Цецилия Метелла заболела на пиршестве, устроенном Суллой для народа. Таких пиршеств давно не помнили: обилие яств, сорокалетние опимианские вина, различные развлечения, гладиаторские бои, состязания колесниц на ристалище и лучших гистрионов, среди которых блистал Росций, в театре — всё это удивляло народ. Рассказывали, что каждый день остававшиеся яства выбрасывались в Тибр, а на другой день готовились свежие.
Болезнь Цецилии, омрачившую празднество, считали, по обычаю, дурным предзнаменованием для главы республики, и когда Метелла, уходя домой, позвала с собой мужа, жрецы пригрозили ему гневом богов, у казавна неблагоприятные ауспиции.
Суеверный диктатор нашел предзнаменования зловещими и, хотя любил Цецилию, не решился последовать за нею.
А жрецы нашептывали:
— Не лучше ли тебе развестись с нею? Может быть, эта жертва смягчит гнев богов…
Жена ждала его всю ночь и весь день. А он не приходил… Она посылала за ним рабов — ответ был один: «Занят». Наконец вошел Хризогон и вручил ей табличку.
— Наш господин повелел передать тебе разводную и просить, чтобы ты переехала в другой дом…
Она только вздохнула, и Хризогон, ожидавший слез и нареканий, пожалел ее.
— Прости, госпожа, — сказал он, — не нужно ли тебе чего-нибудь?
— Пусть перенесут меня поскорее…
Сулла справлялся каждый день об ее здоровье. Одинокая, она умирала в чужом кубикулюме, но мужа не винила: знала об обычае, молилась, а неизвестная болезнь истощала ее.
Чужеземцы врачи лечили ее, предлагая каждый какие-то мутные настойки, но от лекарств было хуже, и она перестала их принимать за день до кончины.
Узнав об ее смерти, Сулла заперся дома и не выходил на улицу.
Хризогон не оставлял его ни на минуту. Сидя в кресле, диктатор, казалось, спал, полузакрыв глаза.
«Сошла в Аид… сошла… О боги! Зачем вы отняли ее у меня? И где я найду другое такое сердце, Юнона, и такую же любовь, Венера?.. Все мы уйдем, как предрешено, в подземное царство, но найду ли я твою блуждающую тень, Цецилия, чтобы слиться с нею воедино?»
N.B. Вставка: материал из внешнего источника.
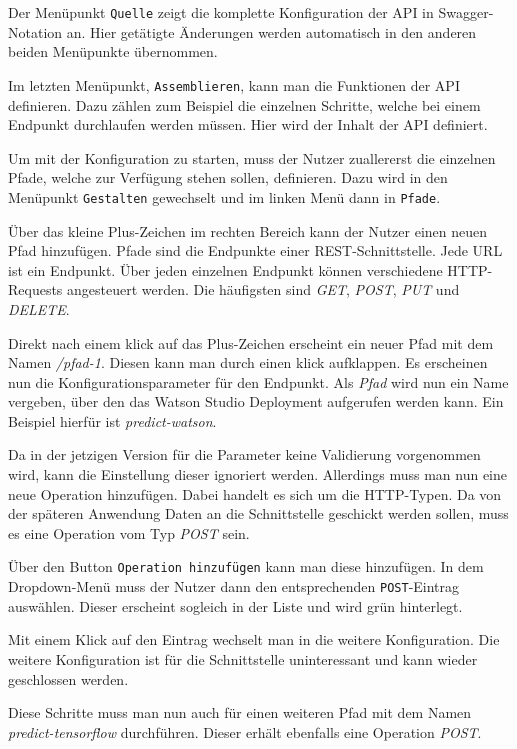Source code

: Der Menüpunkt \texttt{Quelle} zeigt die komplette Konfiguration der API in Swagger-Notation an. Hier getätigte Änderungen
werden automatisch in den anderen beiden Menüpunkte übernommen.

Im letzten Menüpunkt, \texttt{Assemblieren}, kann man die Funktionen der API definieren. Dazu zählen zum Beispiel die
einzelnen Schritte, welche bei einem Endpunkt durchlaufen werden müssen. Hier wird der Inhalt der API definiert.

Um mit der Konfiguration zu starten, muss der Nutzer zuallererst die einzelnen Pfade, welche zur Verfügung stehen sollen,
definieren. Dazu wird in den Menüpunkt \texttt{Gestalten} gewechselt und im linken Menü dann in \texttt{Pfade}.

Über das kleine Plus-Zeichen im rechten Bereich kann der Nutzer einen neuen Pfad hinzufügen. Pfade sind die Endpunkte
einer REST-Schnittstelle. Jede URL ist ein Endpunkt. Über jeden einzelnen Endpunkt können verschiedene HTTP-Requests
angesteuert werden. Die häufigsten sind \textit{GET}, \textit{POST}, \textit{PUT} und \textit{DELETE}.

Direkt nach einem klick auf das Plus-Zeichen erscheint ein neuer Pfad mit dem Namen \textit{/pfad-1}. Diesen kann man
durch einen klick aufklappen. Es erscheinen nun die Konfigurationsparameter für den Endpunkt. Als \textit{Pfad} wird nun
ein Name vergeben, über den das Watson Studio Deployment aufgerufen werden kann. Ein Beispiel hierfür ist
\textit{predict-watson}.

Da in der jetzigen Version für die Parameter keine Validierung vorgenommen wird, kann die Einstellung dieser ignoriert
werden. Allerdings muss man nun eine neue Operation hinzufügen. Dabei handelt es sich um die HTTP-Typen. Da von der
späteren Anwendung Daten an die Schnittstelle geschickt werden sollen, muss es eine Operation vom Typ \textit{POST} sein.

Über den Button \texttt{Operation hinzufügen} kann man diese hinzufügen. In dem Dropdown-Menü muss der Nutzer dann den
entsprechenden \texttt{POST}-Eintrag auswählen. Dieser erscheint sogleich in der Liste und wird grün hinterlegt.

Mit einem Klick auf den Eintrag wechselt man in die weitere Konfiguration. Die weitere Konfiguration ist für die
Schnittstelle uninteressant und kann wieder geschlossen werden.

Diese Schritte muss man nun auch für einen weiteren Pfad mit dem Namen \textit{predict-tensorflow} durchführen. Dieser
erhält ebenfalls eine Operation \textit{POST}.

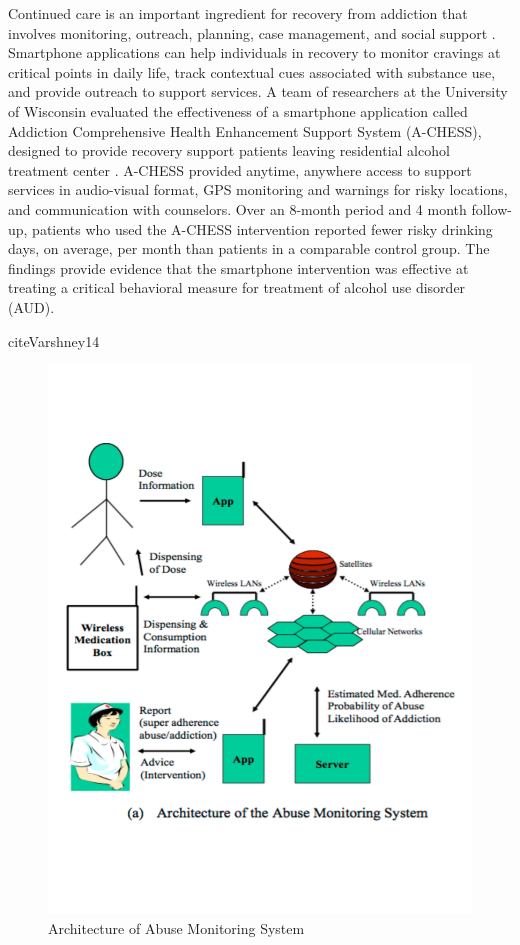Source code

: \documentclass[sigconf]{acmart}
\begin{document}
Continued care is an important ingredient for recovery from addiction that
involves monitoring, outreach, planning, case management, and social support 
\cite{johnson11}. Smartphone applications can help individuals in recovery to 
monitor cravings at critical points in daily life, track contextual cues 
associated with substance use, and provide outreach to support services. A team 
of researchers at the University of Wisconsin evaluated the effectiveness of a
smartphone application called Addiction Comprehensive Health Enhancement Support 
System (A-CHESS), designed to provide recovery support patients leaving 
residential alcohol treatment center \cite{gustafson14}. A-CHESS provided anytime, 
anywhere access to support services in audio-visual format, GPS monitoring and 
warnings for risky locations, and communication with counselors. Over an 8-month
period and 4 month follow-up, patients who used the A-CHESS intervention reported
fewer risky drinking days, on average, per month than patients in a comparable
control group. The findings provide evidence that the smartphone intervention was 
effective at treating a critical behavioral measure for treatment of alcohol use 
disorder (AUD). 

cite{Varshney14}


\begin{figure}[!ht]
  \centering\includegraphics[width=\columnwidth]{images/Figure3.pdf}
  \caption{Architecture of Abuse Monitoring System \cite{Varshney14}
  }\label{f:Figure3}
\end{figure}
\end{document}
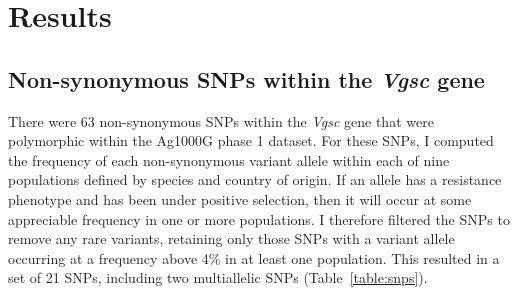 \documentclass[a4paper,11pt,abstracton,hidelinks]{scrartcl}
\begin{document}
\section{Results}\label{sec:results}


\subsection{Non-synonymous SNPs within the \textit{Vgsc} gene}\label{subsec:results-snps}


There were 63 non-synonymous SNPs within the \textit{Vgsc} gene that were polymorphic within the Ag1000G phase 1 dataset.
%
For these SNPs, I computed the frequency of each non-synonymous variant allele within each of nine populations defined by species and country of origin.
%
If an allele has a resistance phenotype and has been under positive selection, then it will occur at some appreciable frequency in one or more populations.
%
I therefore filtered the SNPs to remove any rare variants, retaining only those SNPs with a variant allele occurring at a frequency above 4\% in at least one population.
%
This resulted in a set of 21 SNPs, including two multiallelic SNPs (Table~\ref{table:snps}).
\end{document}
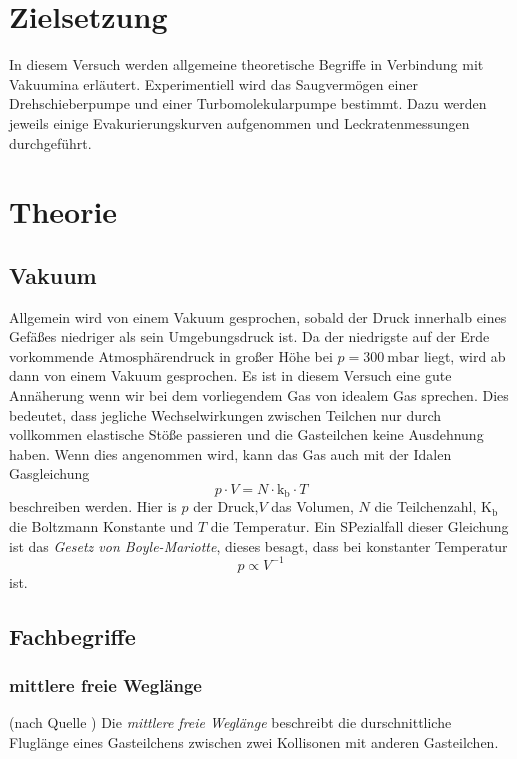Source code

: \section{Zielsetzung}

	In diesem Versuch werden allgemeine theoretische Begriffe in Verbindung mit Vakuumina erläutert.
	Experimentiell wird das Saugvermögen einer Drehschieberpumpe und einer Turbomolekularpumpe bestimmt.
	Dazu werden jeweils einige Evakurierungskurven aufgenommen und Leckratenmessungen durchgeführt.

\section{Theorie}
	
	\subsection{Vakuum}
		
		Allgemein wird von einem Vakuum gesprochen, sobald der Druck innerhalb eines Gefäßes niedriger als sein Umgebungsdruck ist.
		Da der niedrigste auf der Erde vorkommende Atmosphärendruck in großer Höhe bei $p = \SI{300}{\milli\bar}$ liegt, wird ab dann von einem Vakuum gesprochen.
		Es ist in diesem Versuch eine gute Annäherung wenn wir bei dem vorliegendem Gas von idealem Gas sprechen. 
		Dies bedeutet, dass jegliche Wechselwirkungen zwischen Teilchen nur durch vollkommen elastische Stöße passieren und die Gasteilchen keine Ausdehnung haben.
		Wenn dies angenommen wird, kann das Gas auch mit der Idalen Gasgleichung
		\begin{equation}
			p \cdot V = N \cdot \text{k}_\text{b} \cdot T
		\end{equation}
		beschreiben werden.
		Hier is $p$ der Druck,$V$ das Volumen, $N$ die Teilchenzahl, $\text{K}_\text{b}$ die Boltzmann Konstante und $T$ die Temperatur. 
		Ein SPezialfall dieser Gleichung ist das \textit{Gesetz von Boyle-Mariotte}, dieses besagt, dass bei konstanter Temperatur
		\begin{equation}
			p \propto V^{-1}
		\end{equation}
		ist.

	\subsection{Fachbegriffe}

		\subsubsection{mittlere freie Weglänge}(nach Quelle \cite{wiki:mfW})
			\noindent
			Die \textit{mittlere freie Weglänge} beschreibt die durschnittliche Fluglänge eines Gasteilchens zwischen zwei Kollisonen mit anderen Gasteilchen.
Хризогон смотрел на спокойное лицо господина и, недоумевая, думал:
«Жалеет ли он ее? А ведь не плачет, не вздыхает. Мысли его далеко. А может быть, он заснул? »
Вышел на цыпочках из атриума и вскоре вернулся. Остановившись у кресла, он смотрел на лицо диктатора, не решаясь нарушить его сон или размышления. Наконец сказал негромко:
— Господин, пора хоронить госпожу… Сулла очнулся.
— Пошли за Лукуллом и Помпеем, — приказал он и опять погрузился в размышления.
В атриуме было тихо, только вода булькала в клепсидре, да из сада доносились голоса сына и дочери. Вошел Лукулл.
— Ты останешься со мной, — сказал диктатор, — а Помпей займется похоронами…
— Закон твой ограничивает расходы по погребению…
— Чьи расходы? Диктатора? Автократора? Его супруги? Да ты шутишь, дорогой Люций Лициний!
И приказал вбежавшему Помпею:
— Хоронить Цецилию Метеллу, как высокопоставленную особу. Не жалеть расходов…
— Но магистраты… закон…
— Молчать! Чей закон? Мой. Объявить, что он отменяется в эти печальные дни…
Помпей поклонился и вышел.
— А мы, дорогой Люций Лициний, утопим проклятое горе в вине, заглушим его песнями и музыкой, предадимся забвению в объятиях женщин!
Лукулл сжал ему со вздохом руку.
— Ты страдаешь?
— Разве я не человек?
— Ты крепок. Я никогда не видел горя на твоем лице.
Сулла усмехнулся.
— Не увидишь и теперь. Но оно здесь, вот здесь! — ударил он себя в грудь и крикнул: — Эй, Хризогон, пусть дом готовится к пиршеству! А я… я хочу взглянуть на нее последний раз…
— Но жрецы…Злобно рассмеялся.
— Хризогон! Возьмешь с собой отряд корнелиев. Услышишь ропот жрецов или недовольство на лицах граждан — руби всем головы!
— Почему же ты, — спросил Лукулл, — не посмел ослушаться жрецов, когда заболела твоя супруга?
— Тогда были дурные предзнаменования, а теперь я не хочу вопрошать богов.